Hans, I like it but would make two changes.
First I would taper the finial mod a bit so that it was similar to the original shape, then ( because I don't like the black ) I would swap the front section too. Changing the front section is difficult but not impossible.


----------



## greggas (Apr 30, 2010)

Hans I like the idea...I think the cap just needs a littel something..perhaps a bit of a flaired top?


----------



## hewunch (Apr 30, 2010)

Not in the picture, but the finial is not straight, it has a dip in it. Skip, I agree. I tried to knock out the nib and it didn't want to budge on me. :beat-up:


----------



## skiprat (Apr 30, 2010)

hewunch said:


> Not in the picture, but the finial is not straight, it has a dip in it. Skip, I agree. I tried to knock out the nib and it didn't want to budge on me. :beat-up:


 
The black section is sort of 'swaged' on. If you drill a hole in a bit of MDF or something so that the black section  fits in about half way, then you can knock it out. It will wreck the black part, so there is no going back. I prefer to turn it off with a parting tool. 

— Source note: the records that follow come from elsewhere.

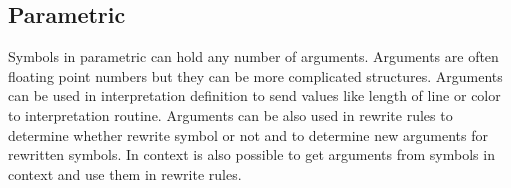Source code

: \subsection{Parametric \lsystems}

Symbols in parametric \lsystems can hold any number of arguments.
Arguments are often floating point numbers but they can be more complicated structures.
Arguments can be used in interpretation definition to send values like length of line or color to interpretation routine.
Arguments can be also used in rewrite rules to determine whether rewrite symbol or not and to determine new arguments for rewritten symbols.
In context \twolsystems is also possible to get arguments from symbols in context and use them in rewrite rules.




































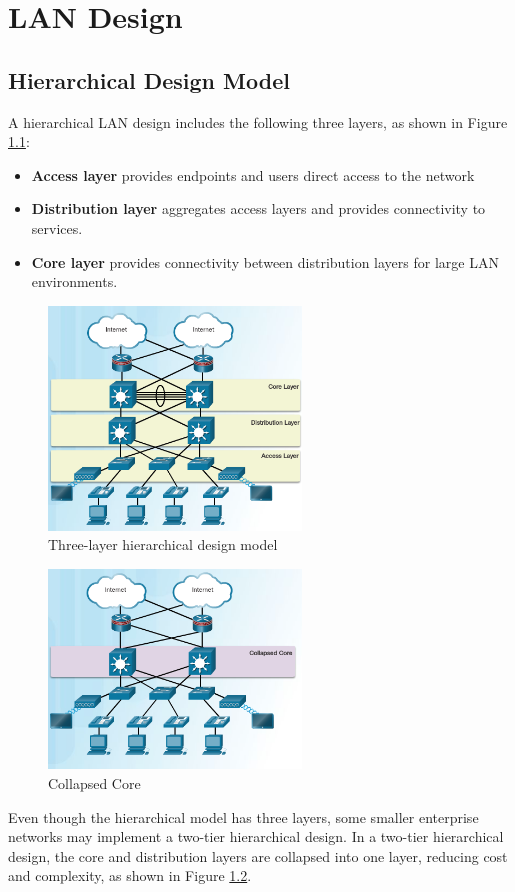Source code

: \chapter{LAN Design}
\section{Hierarchical Design Model}
A hierarchical LAN design includes the following three layers, as shown in Figure \ref{Hierarchical-model}:
\begin{itemize}
\item \textbf{Access layer}  provides endpoints and users direct access to the network
\item \textbf{Distribution layer} aggregates access layers and provides connectivity to services. 
\item \textbf{Core layer} provides connectivity between distribution layers for large LAN environments.
\end{itemize}
\begin{figure}[hbtp]
\centering
\includegraphics[width=0.6\textwidth]{pictures/Hierarchical-model.png}
\caption{Three-layer hierarchical design model}
\label{Hierarchical-model}
\end{figure}
\begin{figure}[hbtp]
\centering
\includegraphics[width=0.6\textwidth]{pictures/collapsed-core.png}
\caption{Collapsed Core}
\label{collapsed-core}
\end{figure}
Even though the hierarchical model has three layers, some smaller enterprise networks may implement a two-tier hierarchical design. In a two-tier hierarchical design, the core and distribution layers are collapsed into one layer, reducing cost and complexity, as shown in Figure \ref{collapsed-core}.
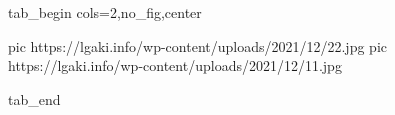 
 
 
 
 

\ifcmt
  tab_begin cols=2,no_fig,center

     pic https://lgaki.info/wp-content/uploads/2021/12/22.jpg
		 pic https://lgaki.info/wp-content/uploads/2021/12/11.jpg

  tab_end
\fi
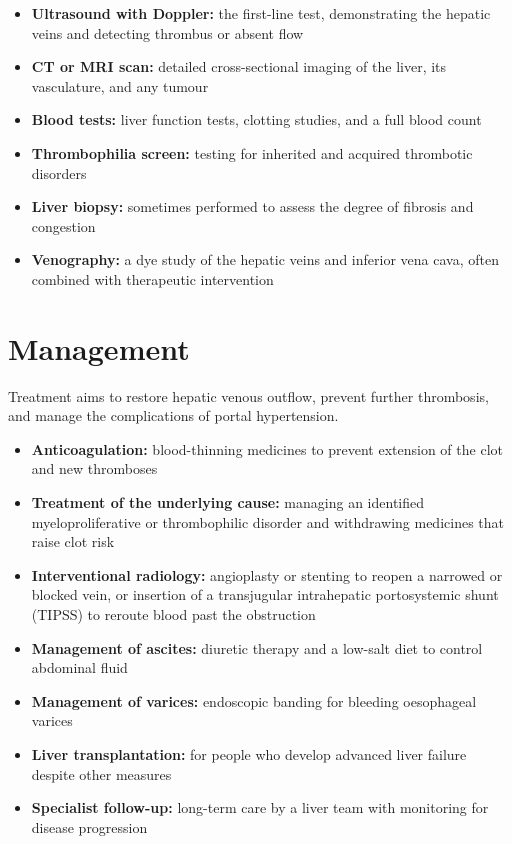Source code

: \begin{itemize}
    \item \textbf{Ultrasound with Doppler:} the first-line test, demonstrating the hepatic veins and detecting thrombus or absent flow
    \item \textbf{CT or MRI scan:} detailed cross-sectional imaging of the liver, its vasculature, and any tumour
    \item \textbf{Blood tests:} liver function tests, clotting studies, and a full blood count
    \item \textbf{Thrombophilia screen:} testing for inherited and acquired thrombotic disorders
    \item \textbf{Liver biopsy:} sometimes performed to assess the degree of fibrosis and congestion
    \item \textbf{Venography:} a dye study of the hepatic veins and inferior vena cava, often combined with therapeutic intervention
\end{itemize}

\section*{Management}
Treatment aims to restore hepatic venous outflow, prevent further thrombosis, and manage the complications of portal hypertension.

\begin{itemize}
    \item \textbf{Anticoagulation:} blood-thinning medicines to prevent extension of the clot and new thromboses
    \item \textbf{Treatment of the underlying cause:} managing an identified myeloproliferative or thrombophilic disorder and withdrawing medicines that raise clot risk
    \item \textbf{Interventional radiology:} angioplasty or stenting to reopen a narrowed or blocked vein, or insertion of a transjugular intrahepatic portosystemic shunt (TIPSS) to reroute blood past the obstruction
    \item \textbf{Management of ascites:} diuretic therapy and a low-salt diet to control abdominal fluid
    \item \textbf{Management of varices:} endoscopic banding for bleeding oesophageal varices
    \item \textbf{Liver transplantation:} for people who develop advanced liver failure despite other measures
    \item \textbf{Specialist follow-up:} long-term care by a liver team with monitoring for disease progression
\end{itemize}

There is enough metal on the nib and other end to turn them down a bit more so that your blank has a bit of meat. I'm talking about the bits that would be pressed into a tube.
I don't really like Sierra's so don't mind 'playing' with them cos I like the mech and clip.


----------



## hewunch (Apr 30, 2010)

Skip, good advice. I tried knocking out the nib. I think I got it a little loose, but not enough to take out. I will play more next time :biggrin:


----------



## Brooks803 (Apr 30, 2010)

I have mixed feelings about it Hans. I like the concept, and I know you have to leave something on the end to twist. I'm not a fan of the shape though. It does get my creative juices flowing though so if you bring it tomorrow I'll run them by you. Btw...I hope I'm not the "friend" you got the blank from...I know I've given away trash blanks before but I don't think I could let that one escape the incinerator.


----------



## JohnU (May 1, 2010)

I agree with skiprat.  I like the idea and think the front needs to go also.  I took one apart and never finished it. lol  someday....


----------



## PaulDoug (May 1, 2010)

I really like the concept.   I'm not a fan of the Sierra or simular kits because of all the plastic.  I like to see the wood or what is being used for the blank.  I'll like it even better when you show one with all the black plastic gone.


----------